But you can come up and we can go built a snowman!


----------



## usandpets (Jan 1, 2011)

6 months ago we had a high temp of 100. Last week we had a "warm" day at mid 30's. This week we have temps in the -20's. 

To stay warm at those cold temps, you need a electric blanket, a cozy fire, and someone to snuggle with.
_Posted via Mobile Device_


----------



## Clayton Taffy (May 24, 2011)

You guys are tougher than me!

If it were that cold where I lived I would sell every animal I had, move to a condo in the city, be a telemarketer from home and live off of my doomsday supplies till spring.

Tonight is is getting to about 4 above here.


----------



## usandpets (Jan 1, 2011)

I saw in the paper a few days ago that ND is second only to Montana in greatest variance in max temps. I believe it said that the hottest is ever got was 121 and the coldest ever was -60. A 181 difference in extreme temps. Montana had a 187 difference. 

Not bragging. Just some useless info.

Right now it is -6 with windchill of -28F. Suppose to get only down to -16 tonight. 
_Posted via Mobile Device_


----------



## Golden Horse (Feb 20, 2010)

Good news: it is warming up

Bad news: Another Alberta Clipper bringing snow in large amounts tomorrow


----------



## MissColors (Jul 17, 2011)

And now for MissColors its snowing.
_Posted via Mobile Device_


----------



## WSArabians (Apr 14, 2008)

Golden Horse said:


> Good news: it is warming up
> 
> Bad news: Another Alberta Clipper bringing snow in large amounts tomorrow


My dogs went to run outside for a morning pee and got into a head on collision with a snowbank. 
I fell off my ramp cause I couldnt see it for the snow. Good thing the landing was soft!!


----------



## Foxhunter (Feb 5, 2012)

............and all we ended up with yesterday was rain, sleet and yet more snow! 
Not cold by any means but just a horrid dampness about it all. 

Today was better - except that all the paths were skating rinks, the sun actually shone melting some of the snow thus ensuring that tomorrow all will be a skating rink again!


----------



## Poseidon (Oct 1, 2010)

grumble. Grumble. GRUMBLE.

I work at the barn I board at. We clean stalls with a small John Deere with a manure spreader on it. Said tractor is parked in a quonset away from the actual barn. It was so cold last night that, despite being plugged in with a block heater, it wouldn't start. It was determined that both the diesel and oil gelled. My coworker pulled some valve (I am not versed the mechanics of this particular machine) and the diesel came out like hair gel. After sitting in the like 40F barn with the barn heater on it, then jumping the battery, we did eventually get it started an hour or so later.
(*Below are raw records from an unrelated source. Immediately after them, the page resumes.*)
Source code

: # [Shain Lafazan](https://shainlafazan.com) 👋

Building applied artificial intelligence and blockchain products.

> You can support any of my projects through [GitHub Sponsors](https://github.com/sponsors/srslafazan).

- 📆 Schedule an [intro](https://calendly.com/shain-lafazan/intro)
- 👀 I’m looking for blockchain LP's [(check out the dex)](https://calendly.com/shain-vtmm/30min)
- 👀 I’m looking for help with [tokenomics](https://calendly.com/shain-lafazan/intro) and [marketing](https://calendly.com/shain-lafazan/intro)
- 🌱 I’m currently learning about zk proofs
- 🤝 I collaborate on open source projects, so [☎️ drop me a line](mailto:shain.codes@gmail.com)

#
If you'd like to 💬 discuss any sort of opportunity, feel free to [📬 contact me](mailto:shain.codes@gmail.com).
Luckily, because everything has hit the fan this week, the two of us have turned into MacGuyver and managed to tow the tractor (sans spreader) into the barn, which was hilarious and I'm glad nobody drove by while I was using my entire 115lb body to try to turn the steering wheel while he's got an F150 driving diagonally trying to pull this thing on icy gravel. 

Later, while filling buckets in the older, really-not-insulated part of the barn, the bars on the stalls were so cold that my wet glove stuck to them. Then when I went outside with those wet gloves, the wind froze them so quickly that I couldn't bend my hands. 


..yep.


----------



## usandpets (Jan 1, 2011)

Had a couple days in the 30's! Woohoo!

Bad thing is that we are suppose to get 6-12" of snow and then back to the negative temps 
_Posted via Mobile Device_


----------



## paintedpastures (Jun 21, 2011)

Oh Joy!forecasts are saying windchill temps -36 to -41 Celsius :shock: Bundling up....


----------



## WSArabians (Apr 14, 2008)

paintedpastures said:


> Oh Joy!forecasts are saying windchill temps -36 to -41 Celsius :shock: Bundling up....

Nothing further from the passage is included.